Nokuthula Ngwenyama ’94
Within what would become the Elizabeth Mandell Music Institute (EMMI), Thula found a home.
At the age of 4, Nokuthula “Thula” Ngwenyama began studying piano and immediately knew she would become a musician. That unswerving determination led her to Crossroads and, from there, to concert halls and stages worldwide.
Thula, who added violin to her repertoire at age 6, had attended Crossroads music events while in elementary school. “They were inspiring,” recalls Thula, now a renowned solo violist and a recording artist with EDI Records.
At age 12, two momentous things happened. Thula began playing the viola, and she arrived at Crossroads for seventh grade. Within what would become the Elizabeth Mandell Music Institute (EMMI), Thula found a home. She appreciated the classical conservatory’s “hard-core training” and studied counterpoint with legendary composer and teacher Herbert Zipper. “It doesn’t get better than that at any level of education,” says Thula.
At 16, Thula won the Primrose International Viola Competition, and a few months later won the Young Concert Artists International Competition. She departed Crossroads before graduating—“It was difficult to leave,” she says—for the Curtis School of Music in Philadelphia. Soon after, she received the Avery Fisher Career Grant.
Thula, who has been called “one of the great viola players in the world,” has performed throughout the U.S. and across four continents, from the White House to the Louvre to “Saturday Night Live.” Now, she’s devoting much of her time to a “huge passion,” composing. Among her recent works are world-premiere compositions of “Sonora Storm” for solo viola/orchestra and “Climbing to Dragon’s Mountain” for violin quartet.

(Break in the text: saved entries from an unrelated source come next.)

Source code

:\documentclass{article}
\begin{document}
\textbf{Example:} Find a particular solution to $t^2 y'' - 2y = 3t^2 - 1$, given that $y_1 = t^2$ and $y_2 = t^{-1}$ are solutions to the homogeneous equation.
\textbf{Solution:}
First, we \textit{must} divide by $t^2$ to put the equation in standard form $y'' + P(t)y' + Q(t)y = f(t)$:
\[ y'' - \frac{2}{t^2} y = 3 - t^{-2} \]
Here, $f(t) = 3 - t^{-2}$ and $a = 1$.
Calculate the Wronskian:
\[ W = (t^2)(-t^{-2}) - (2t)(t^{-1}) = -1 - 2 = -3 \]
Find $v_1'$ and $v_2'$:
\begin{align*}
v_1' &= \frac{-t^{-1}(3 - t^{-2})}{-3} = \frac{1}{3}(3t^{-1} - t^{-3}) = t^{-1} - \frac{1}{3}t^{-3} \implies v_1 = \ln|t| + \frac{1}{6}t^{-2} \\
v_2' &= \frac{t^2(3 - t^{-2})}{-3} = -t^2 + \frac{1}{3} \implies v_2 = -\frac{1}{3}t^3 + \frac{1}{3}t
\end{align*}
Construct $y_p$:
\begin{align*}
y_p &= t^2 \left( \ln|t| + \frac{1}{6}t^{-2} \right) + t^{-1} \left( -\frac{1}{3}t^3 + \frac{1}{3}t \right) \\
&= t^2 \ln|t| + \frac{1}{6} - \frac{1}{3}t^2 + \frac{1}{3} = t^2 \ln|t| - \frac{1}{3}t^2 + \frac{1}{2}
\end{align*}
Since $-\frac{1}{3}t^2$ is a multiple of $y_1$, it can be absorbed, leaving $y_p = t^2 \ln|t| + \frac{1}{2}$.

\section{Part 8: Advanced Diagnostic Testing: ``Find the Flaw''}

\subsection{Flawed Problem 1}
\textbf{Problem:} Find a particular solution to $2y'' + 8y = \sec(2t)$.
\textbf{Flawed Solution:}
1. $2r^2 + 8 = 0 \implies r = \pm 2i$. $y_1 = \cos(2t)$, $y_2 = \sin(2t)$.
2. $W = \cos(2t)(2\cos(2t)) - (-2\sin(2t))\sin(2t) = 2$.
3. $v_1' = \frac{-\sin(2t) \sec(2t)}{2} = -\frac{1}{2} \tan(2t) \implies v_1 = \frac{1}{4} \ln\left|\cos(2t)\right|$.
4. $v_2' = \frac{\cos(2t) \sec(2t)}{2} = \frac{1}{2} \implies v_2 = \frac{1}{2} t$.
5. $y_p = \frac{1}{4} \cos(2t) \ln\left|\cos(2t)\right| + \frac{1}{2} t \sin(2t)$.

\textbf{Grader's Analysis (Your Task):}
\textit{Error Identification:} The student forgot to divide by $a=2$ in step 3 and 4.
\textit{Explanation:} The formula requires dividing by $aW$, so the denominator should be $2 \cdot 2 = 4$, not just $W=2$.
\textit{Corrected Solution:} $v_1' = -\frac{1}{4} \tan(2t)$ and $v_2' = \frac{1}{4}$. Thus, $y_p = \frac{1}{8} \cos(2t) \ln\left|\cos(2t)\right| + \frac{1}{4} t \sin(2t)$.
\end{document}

She’s also composing for a children’s string ensemble in her home base of Phoenix.
Following Curtis, Thula attended the Conservatoire National Supérieur de Musique et de Danse de Paris as a Fulbright Scholar and, fascinated by world religions, earned a master’s in theological studies at Harvard University. She’s been a visiting professor at the University of Notre Dame and Indiana University.
She loved Crossroads’ rare ability to combine high standards with creativity and a generous spirit. The School helped teach her a philosophy that she feels is true in both life and music: You have to know all the rules so you know which ones you can break.